● EXERCISE BRIEF: Among the entries that follow, some lines contain the word "right". Show all of them.
>>>>>
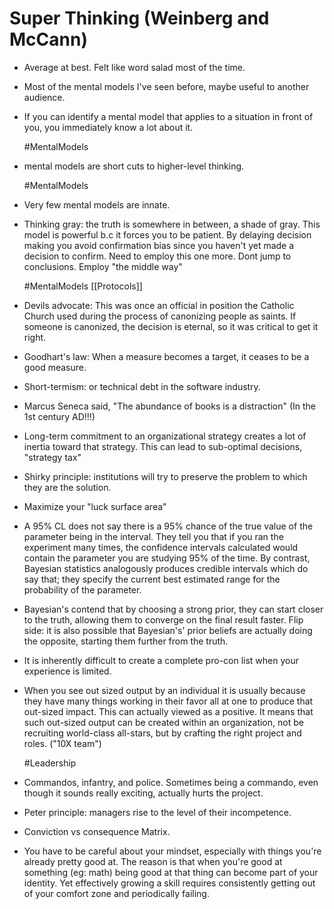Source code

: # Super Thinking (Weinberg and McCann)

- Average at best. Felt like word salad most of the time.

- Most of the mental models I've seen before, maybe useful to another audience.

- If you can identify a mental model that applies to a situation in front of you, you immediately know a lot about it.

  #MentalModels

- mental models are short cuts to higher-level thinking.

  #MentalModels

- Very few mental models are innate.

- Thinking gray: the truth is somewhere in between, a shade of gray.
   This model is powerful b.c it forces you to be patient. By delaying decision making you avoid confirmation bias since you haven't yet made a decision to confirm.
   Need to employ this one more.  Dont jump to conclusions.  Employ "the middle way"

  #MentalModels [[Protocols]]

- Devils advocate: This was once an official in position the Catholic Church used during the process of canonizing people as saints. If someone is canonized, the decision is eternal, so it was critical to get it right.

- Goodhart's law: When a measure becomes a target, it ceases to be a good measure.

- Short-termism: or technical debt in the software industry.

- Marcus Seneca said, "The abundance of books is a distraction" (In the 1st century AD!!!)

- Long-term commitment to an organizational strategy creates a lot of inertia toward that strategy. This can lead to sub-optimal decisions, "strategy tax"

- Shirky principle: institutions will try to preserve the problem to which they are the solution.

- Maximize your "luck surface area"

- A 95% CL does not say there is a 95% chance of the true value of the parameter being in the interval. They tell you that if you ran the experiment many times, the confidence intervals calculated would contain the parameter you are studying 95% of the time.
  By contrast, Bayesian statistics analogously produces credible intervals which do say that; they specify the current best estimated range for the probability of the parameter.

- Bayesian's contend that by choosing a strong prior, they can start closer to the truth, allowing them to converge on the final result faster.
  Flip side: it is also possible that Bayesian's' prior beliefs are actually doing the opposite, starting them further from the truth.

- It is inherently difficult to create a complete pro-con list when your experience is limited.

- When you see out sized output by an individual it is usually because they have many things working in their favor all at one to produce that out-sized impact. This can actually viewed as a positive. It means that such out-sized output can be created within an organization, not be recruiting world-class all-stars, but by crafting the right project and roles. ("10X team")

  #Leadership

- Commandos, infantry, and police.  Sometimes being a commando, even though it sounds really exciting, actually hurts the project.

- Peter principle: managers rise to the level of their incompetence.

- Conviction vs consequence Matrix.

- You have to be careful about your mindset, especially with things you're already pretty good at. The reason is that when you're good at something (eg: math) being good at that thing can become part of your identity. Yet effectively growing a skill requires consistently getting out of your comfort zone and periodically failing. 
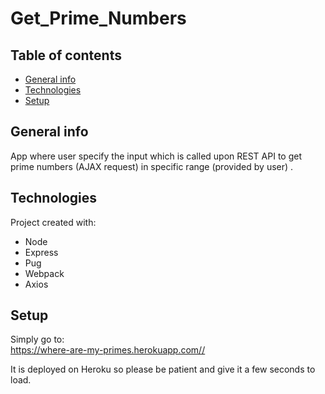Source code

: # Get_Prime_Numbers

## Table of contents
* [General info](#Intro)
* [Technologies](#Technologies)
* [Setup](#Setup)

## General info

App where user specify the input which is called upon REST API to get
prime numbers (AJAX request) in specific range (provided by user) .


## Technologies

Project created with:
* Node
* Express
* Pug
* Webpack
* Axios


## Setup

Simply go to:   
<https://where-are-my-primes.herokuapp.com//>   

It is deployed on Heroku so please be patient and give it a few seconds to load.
<<<<<
● YOUR RESPONSE:
- Devils advocate: This was once an official in position the Catholic Church used during the process of canonizing people as saints. If someone is canonized, the decision is eternal, so it was critical to get it right.
- When you see out sized output by an individual it is usually because they have many things working in their favor all at one to produce that out-sized impact. This can actually viewed as a positive. It means that such out-sized output can be created within an organization, not be recruiting world-class all-stars, but by crafting the right project and roles. ("10X team")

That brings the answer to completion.